Things Dogs Should Remember
  1. I will not play tug-of-war with Dad's underwear when he's on the toilet.
  2. The garbage collector is NOT stealing our stuff.
  3. I do not need to suddenly stand straight up when I'm lying under the coffee table.
  4. I will not roll my toys behind the fridge.
  5. I must shake the rainwater out of my fur BEFORE entering the house.
  6. I will not eat the cats' food, before or after they eat it.
  7. I will stop trying to find the few remaining pieces of clean carpet in the house when I am about to throw up.
  8. I will not throw up in the car.
  9. I will not roll on dead seagulls, fish, crabs, etc.
  10. I will not lick my humans face after eating animal poop.
  11. Kitty box crunchies are not food.
  12. I will not eat any more socks and then redeposit them in the backyard after processing.
  13. The diaper pail is not a cookie jar.
  14. I will not chew my humans toothbrush and not tell them.
  15. I will not chew crayons or pens, especially not the red ones, or my people will think I am hemorrhaging.
  16. When in the car, I will not insist on having the window rolled down when it's raining outside.
  17. We do not have a doorbell. I will not bark each time I hear one on TV.
  18. I will not steal my Mom's underwear and dance all over the back yard with it.
  19. The sofa is not a face towel. Neither are Mom and Dad's laps.
  20. My head does not belong in the refrigerator.
  21. I will not bite the officer's hand when he reaches in for Mom's driver's license and car registration.
Things Cats Should Remember
  1. Screaming at the can of food will not make it open by itself.
  2. Leaping from the very top of the condo onto the curtain rod makes my human very annoyed with me.
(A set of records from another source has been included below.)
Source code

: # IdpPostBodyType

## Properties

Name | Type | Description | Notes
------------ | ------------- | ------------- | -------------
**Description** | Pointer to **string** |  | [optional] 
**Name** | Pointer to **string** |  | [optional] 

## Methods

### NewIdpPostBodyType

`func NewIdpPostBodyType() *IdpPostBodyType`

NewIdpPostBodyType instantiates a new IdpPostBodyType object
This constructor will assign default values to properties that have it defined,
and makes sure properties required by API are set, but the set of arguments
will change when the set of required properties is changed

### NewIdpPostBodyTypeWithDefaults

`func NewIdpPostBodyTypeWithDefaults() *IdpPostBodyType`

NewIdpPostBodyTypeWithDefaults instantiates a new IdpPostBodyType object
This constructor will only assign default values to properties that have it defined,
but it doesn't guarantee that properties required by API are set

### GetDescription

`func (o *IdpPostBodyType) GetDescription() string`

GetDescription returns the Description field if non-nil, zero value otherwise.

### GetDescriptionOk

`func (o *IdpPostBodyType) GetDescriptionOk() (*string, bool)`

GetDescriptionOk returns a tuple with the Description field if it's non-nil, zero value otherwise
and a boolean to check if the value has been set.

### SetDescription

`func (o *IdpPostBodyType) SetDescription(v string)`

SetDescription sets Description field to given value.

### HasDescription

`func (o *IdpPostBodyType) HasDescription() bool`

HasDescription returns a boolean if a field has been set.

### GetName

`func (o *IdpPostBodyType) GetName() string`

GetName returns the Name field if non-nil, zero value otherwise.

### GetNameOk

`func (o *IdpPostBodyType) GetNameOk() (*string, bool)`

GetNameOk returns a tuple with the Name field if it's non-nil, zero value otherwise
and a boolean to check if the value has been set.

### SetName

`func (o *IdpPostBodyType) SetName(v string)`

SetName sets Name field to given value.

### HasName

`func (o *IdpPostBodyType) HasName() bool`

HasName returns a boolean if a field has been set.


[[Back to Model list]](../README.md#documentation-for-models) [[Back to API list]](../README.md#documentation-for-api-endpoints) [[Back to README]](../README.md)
If I do it, I will get a time out, squirted with The Water Bottle Of Death and yelled at.  
  3. I must perfect a death stare to give my human every time I am disturbed.
  4. If I vomit on the carpet after overeating yet again I must stand up and walk away without the slightest hint of a care.
  5. I should not assume the patio door is open when I race outside to chase leaves.
  6. If I put a live mouse in my food bowl, I should not expect it to stay there until I get hungry.
  7. The guinea pig likes to sleep once in a while. I will not watch him constantly.
  8. If I bite the cactus, it will bite back.
  9. I will not stand on the bathroom counter, stare down the hall, and growl at nothing (especially right after my human has finished watching "The X-Files" or "Supernatural").
  10. Television and computer screens do not exist to back light my lovely tail.
  11. No matter how dangly and attractive they are, my humans earrings are not cat toys.
  12. If I play 'dead cat on the stairs' while people are trying to bring in groceries or laundry, one of these days it will really come true.
  13. My human is capable of cooking bacon and eggs without my help.
  14. The cat food is already dead. I do not need to kill it by swatting bits of it all over the floor.
  15. I am a carnivore. Potted plants are not meat.
  16. I will never be able to walk on the ceiling, and staring up the wall and screaming at it will not bring it any closer.
  17. It is not a good idea to try to lap up the powdered creamer before it all dissolves in the boiling coffee.
  18. The goldfish likes living in water and should be allowed to remain in its bowl.
  19. If my human wants to share her sandwich with me, she will give me a piece. She will notice if I start eating it from the other end.
  20. I cannot leap through closed windows to catch birds outside.
  21. The large dog in the back yard has lived there for six years. I will not freak out every time I see it.
  22. If I must give a present to my humans overnight guests, my toy mouse is much more socially acceptable than a live cockroach, even if it isn't as tasty.